▶

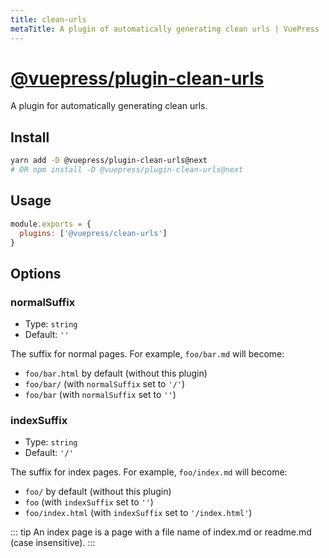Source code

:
 ```yaml
---
title: clean-urls
metaTitle: A plugin of automatically generating clean urls | VuePress
---
```


# [@vuepress/plugin-clean-urls](https://github.com/vuejs/vuepress/tree/master/packages/@vuepress/plugin-clean-urls)

A plugin for automatically generating clean urls. <Badge text="1.0.0-alpha.40+" vertical="baseline"/>

## Install

```bash
yarn add -D @vuepress/plugin-clean-urls@next
# OR npm install -D @vuepress/plugin-clean-urls@next
```

## Usage

```javascript
module.exports = {
  plugins: ['@vuepress/clean-urls'] 
}
```

## Options

### normalSuffix

- Type: `string`
- Default: `''`

The suffix for normal pages. For example, `foo/bar.md` will become:

- `foo/bar.html` by default (without this plugin)
- `foo/bar/` (with `normalSuffix` set to `'/'`)
- `foo/bar` (with `normalSuffix` set to `''`)

### indexSuffix

- Type: `string`
- Default: `'/'`

The suffix for index pages. For example, `foo/index.md` will become:

- `foo/` by default (without this plugin)
- `foo` (with `indexSuffix` set to `''`)
- `foo/index.html` (with `indexSuffix` set to `'/index.html'`)

::: tip
An index page is a page with a file name of index.md or readme.md (case insensitive).
:::
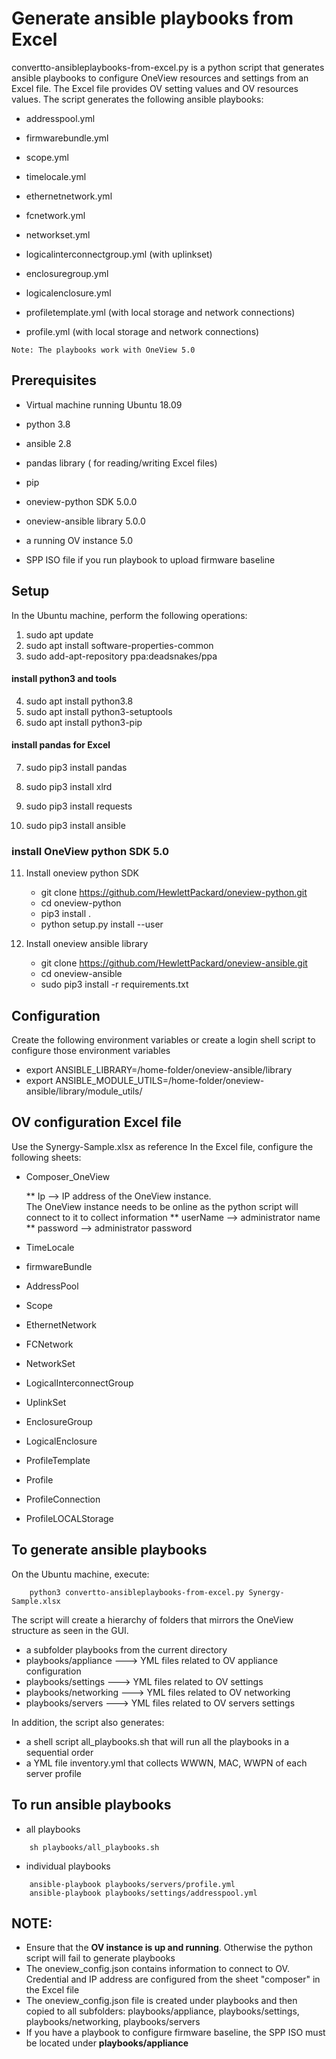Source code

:# Generate ansible playbooks from Excel

convertto-ansibleplaybooks-from-excel.py is a python script that generates ansible playbooks to configure OneView resources and settings from an Excel file.
The Excel file provides OV setting values and OV resources values.
The script generates the following ansible playbooks:

   * addresspool.yml
   * firmwarebundle.yml
   * scope.yml
   * timelocale.yml

   * ethernetnetwork.yml
   * fcnetwork.yml
   * networkset.yml
   * logicalinterconnectgroup.yml (with uplinkset)
   * enclosuregroup.yml
   * logicalenclosure.yml
   * profiletemplate.yml (with local storage and network connections)
   * profile.yml (with local storage and network connections)


    Note: The playbooks work with OneView 5.0

## Prerequisites
   * Virtual machine running Ubuntu 18.09
   * python 3.8
   * ansible 2.8
   * pandas library ( for reading/writing Excel files)
   * pip 
   * oneview-python SDK 5.0.0
   * oneview-ansible library 5.0.0

   * a running OV instance 5.0
   * SPP ISO file if you run playbook to upload firmware baseline



## Setup
In the Ubuntu machine, perform the following operations:

   1. sudo apt update
   2. sudo apt install software-properties-common
   3. sudo add-apt-repository ppa:deadsnakes/ppa
   #### install python3 and tools
   4. sudo apt install python3.8
   5. sudo apt install python3-setuptools
   6. sudo apt install python3-pip
   #### install pandas for Excel
   7. sudo pip3 install pandas
   8. sudo pip3 install xlrd

   9. sudo pip3 install requests
   10. sudo pip3 install ansible

   ### install OneView python SDK 5.0
   11. Install oneview python SDK
        *  git clone https://github.com/HewlettPackard/oneview-python.git 
        *  cd oneview-python
        *  pip3 install .
        * python setup.py install --user  

    
   12. Install oneview ansible library
        *  git clone https://github.com/HewlettPackard/oneview-ansible.git
	    *  cd oneview-ansible
        *  sudo pip3 install -r requirements.txt   
    

    
## Configuration
Create the following environment variables or create a login shell script to configure those environment variables 

   * export ANSIBLE_LIBRARY=/home-folder/oneview-ansible/library
   * export ANSIBLE_MODULE_UTILS=/home-folder/oneview-ansible/library/module_utils/


## OV configuration Excel file
Use the Synergy-Sample.xlsx as reference
In the Excel file, configure the following sheets:

   * Composer_OneView

        ** Ip           --> IP address of the OneView instance.   
        The OneView instance needs to be online as the python script will connect to it to collect information
        ** userName     --> administrator name  
        ** password     --> administrator password  
    

   * TimeLocale
   * firmwareBundle
   * AddressPool
   * Scope
   * EthernetNetwork
   * FCNetwork
   * NetworkSet
   * LogicalInterconnectGroup
   * UplinkSet
   * EnclosureGroup
   * LogicalEnclosure
   * ProfileTemplate
   * Profile
   * ProfileConnection
   * ProfileLOCALStorage



## To generate ansible playbooks
On the Ubuntu machine, execute:
```
    python3 convertto-ansibleplaybooks-from-excel.py Synergy-Sample.xlsx

```
The script will create a hierarchy of folders that mirrors the OneView structure as seen in the GUI.
   * a subfolder playbooks from the current directory
   * playbooks/appliance    ---> YML files related to OV appliance configuration
   * playbooks/settings     ---> YML files related to OV settings
   * playbooks/networking   ---> YML files related to OV networking
   * playbooks/servers      ---> YML files related to OV servers settings

In addition, the script also generates:
   * a shell script all_playbooks.sh that will run all the playbooks in a sequential order
   * a YML file inventory.yml that collects WWWN, MAC, WWPN of each server profile





## To run ansible playbooks

   * all playbooks

```
    sh playbooks/all_playbooks.sh 

```

   * individual playbooks
   
```
    ansible-playbook playbooks/servers/profile.yml 
    ansible-playbook playbooks/settings/addresspool.yml 
```

## NOTE:
   * Ensure that the **OV instance is up and running**. Otherwise the python script will fail to generate playbooks
   * The oneview_config.json contains information to connect to OV. Credential and IP address are configured from the sheet "composer" in the Excel file
   * The oneview_config.json file is created under playbooks and then copied to all subfolders: playbooks/appliance, playbooks/settings, playbooks/networking, playbooks/servers 
   * If you have a playbook to configure firmware baseline, the SPP ISO must be located under **playbooks/appliance**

◀

**WHAT YOU SHOULD DO:** Reproduce precisely the span of lines that begins at the line containing "each server profile" and ends with the last line of the listing.

**EXERCISE RESPONSE:**
   * a YML file inventory.yml that collects WWWN, MAC, WWPN of each server profile





## To run ansible playbooks

   * all playbooks

```
    sh playbooks/all_playbooks.sh 

```

   * individual playbooks
   
```
    ansible-playbook playbooks/servers/profile.yml 
    ansible-playbook playbooks/settings/addresspool.yml 
```

## NOTE:
   * Ensure that the **OV instance is up and running**. Otherwise the python script will fail to generate playbooks
   * The oneview_config.json contains information to connect to OV. Credential and IP address are configured from the sheet "composer" in the Excel file
   * The oneview_config.json file is created under playbooks and then copied to all subfolders: playbooks/appliance, playbooks/settings, playbooks/networking, playbooks/servers 
   * If you have a playbook to configure firmware baseline, the SPP ISO must be located under **playbooks/appliance**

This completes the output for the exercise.